Organic or Intensive?

Is organic food more ethical than intensively produced food?

Here are some Druidic opinions, what are yours?  Please send them to the ethical coroinator for sharing within the ethical debate pages.

Cathi Yarrow : Yes, most of the time. But if organic production is done with the same mindset as intensive production - that is, for profit alone, then it's no more ethical although physically it may be better for the earth. If we buy organic from supermarkets rather than support local non-organically certified producers (who may still be growing organically) then it's no more ethical, and just as self-obsessed. Food produced with love and honour is always best. And food produced with love, honour, organically and biodynamically is just tops!

Hrafn : Organic would be my preference, but it is hardly ethical to not feed people, and practically that means intensive agriculture.

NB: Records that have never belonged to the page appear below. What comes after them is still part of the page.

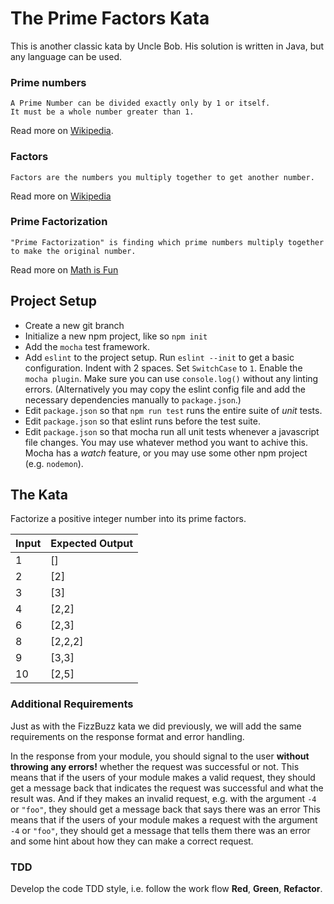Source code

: # The Prime Factors Kata
This is another classic kata by Uncle Bob. His solution is written in Java, but any language can be used.

### Prime numbers
```
A Prime Number can be divided exactly only by 1 or itself.
It must be a whole number greater than 1. 
```
Read more on [Wikipedia](https://en.wikipedia.org/wiki/Prime_number).

### Factors
```
Factors are the numbers you multiply together to get another number.
```
Read more on [Wikipedia](https://en.wikipedia.org/wiki/Factorization)

### Prime Factorization
```
"Prime Factorization" is finding which prime numbers multiply together to make the original number.
```
Read more on [Math is Fun](https://www.mathsisfun.com/prime-factorization.html)

## Project Setup
- Create a new git branch
- Initialize a new npm project, like so `npm init`
- Add the `mocha` test framework.
- Add `eslint` to the project setup. Run `eslint --init` to get a basic configuration. Indent with 2 spaces. Set `SwitchCase` to `1`. Enable the `mocha plugin`. Make sure you can use `console.log()` without any linting errors. (Alternatively you may copy the eslint config file and add the necessary dependencies manually to `package.json`.)
- Edit `package.json` so that `npm run test` runs the entire suite of _unit_ tests.
- Edit `package.json` so that eslint runs before the test suite.
- Edit `package.json` so that mocha run all unit tests whenever a javascript file changes. You may use whatever method you want to achive this. Mocha has a _watch_ feature, or you may use some other npm project (e.g. `nodemon`).

## The Kata
Factorize a positive integer number into its prime factors.

Input | Expected Output
---   | ---
1     | []
2     | [2]
3     | [3]
4     | [2,2]
6     | [2,3]
8     | [2,2,2]
9     | [3,3]
10    | [2,5]

### Additional Requirements
Just as with the FizzBuzz kata we did previously, we will add the same requirements on the response format and error handling.

In the response from your module, you should signal to the user __without throwing any errors!__ whether the request was successful or not. 
This means that if the users of your module makes a valid request, they should get a message back that indicates the request was successful and what the result was. 
And if they makes an invalid request, e.g. with the argument `-4` or `"foo"`, they should get a message back that says there was an error
This means that if the users of your module makes a request with the argument `-4` or `"foo"`, they should get a message that tells them there was an error and some hint about how they can make a correct request.

### TDD
Develop the code TDD style, i.e. follow the work flow __Red__, __Green__, __Refactor__.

Willowwind : From the point of sustainability, long term use of chemical fertilizer kills the organic component in the soil (all the little beasties that make the exchange of nutrients between soil and plant happen). This is known at all the soil science departments at all the universities in the US. My own alma mater is a land grant university with a huge agricultural department and they have known this for years. They teach it to their regular students and they teach it to their Master Gardener program. Once the organic component is dead, the soil is dead. It won't matter how many tons of chemical nitrogen you dump on it, it will no longer produce unless you can somehow re-introduce the organisms - by organic methods like compost. Organic is not just a matter of ethics. It's a matter of long term necessity. Why is chemical fertilizer still the norm in commercial farming? Pure short term economics. Which we will all pay for in the long run.